スマートフォン事業の体質改善に向けたサムスン電子の動きは、すでに随所で捉えられている。最近、サムスン電子は組織改編を通じてMX事業部内に「APソリューション開発チーム」を新設した。自社のモバイルAP競争力を強化し、今年初めに発生したGOS(ゲーム最適化サービス)事態を挽回するための後続措置と解釈される。
特に、APソリューション開発チーム長にクアルコム出身のチェ・ウォンジュン新任MX開発室長(副社長)を任命し、注目を集めている。APソリューション開発チームに対する正確な役割は知られていないが、独自のモバイルAP競争力を高め、新しいモバイルAPを作るための意図と業界では分析している。汎用APであるエクシノスの代わりにアップルのようにGalaxy専用APを作ることができるという分析が出ている。
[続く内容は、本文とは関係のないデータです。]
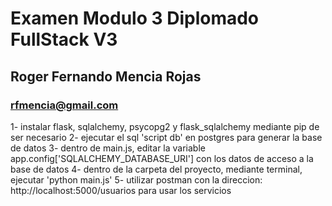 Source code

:# Examen Modulo 3 Diplomado FullStack V3

## Roger Fernando Mencia Rojas
### rfmencia@gmail.com


1- instalar flask, sqlalchemy, psycopg2 y flask_sqlalchemy mediante pip de ser necesario
2- ejecutar el sql 'script db' en postgres para generar la base de datos
3- dentro de main.js, editar la variable app.config['SQLALCHEMY_DATABASE_URI'] con los datos de acceso a la base de datos
4- dentro de la carpeta del proyecto, mediante terminal, ejecutar 'python main.js'
5- utilizar postman con la direccion: http://localhost:5000/usuarios para usar los servicios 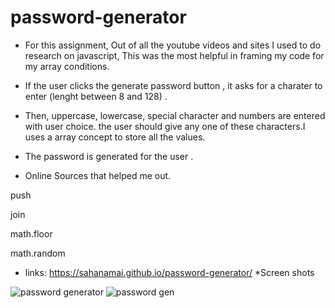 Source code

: # password-generator
* For this assignment, Out of all the youtube videos and sites I used to do research on javascript, This was the most helpful in framing my code for my array conditions.

* If the user clicks the generate password button , it asks for a charater to enter (lenght between 8 and 128) .

* Then, uppercase, lowercase, special character and numbers are entered with user choice. the user should give any one of these characters.I uses a array concept to store all the values.

* The password is generated for the user .

* Online Sources that helped me out.

push

join

math.floor

math.random
* links:
https://sahanamai.github.io/password-generator/
*Screen shots

![password generator](https://user-images.githubusercontent.com/41078587/148006878-70048c1c-1d1d-400c-8851-b0ff5b4d2b78.png)
![password gen](https://user-images.githubusercontent.com/41078587/148006892-5be50084-dcbc-4622-b5ee-552a3ae84d7e.png)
電子業界のある関係者は「既存のエクシノスは汎用APに近くGalaxyフォン専用に使うには限界が多かった」とし「今回のAPソリューション開発チーム新設はGalaxy専用APを開発し、これ以上品質論難を作らないというサムスン電子の意志と解釈される」と述べた。
一方、サムスン電子はさらにフォルダブルフォンの大衆化にもさらに速度を上げる見通しだ。サムスン電子のノ・テムンMX事業部長(社長)は今年8月、Galaxy UNPACKED記者懇談会で2025年までにサムスン電子プレミアムスマートフォン販売量の50%以上をフォルダブルフォンで満たすという目標を提示した経緯がある。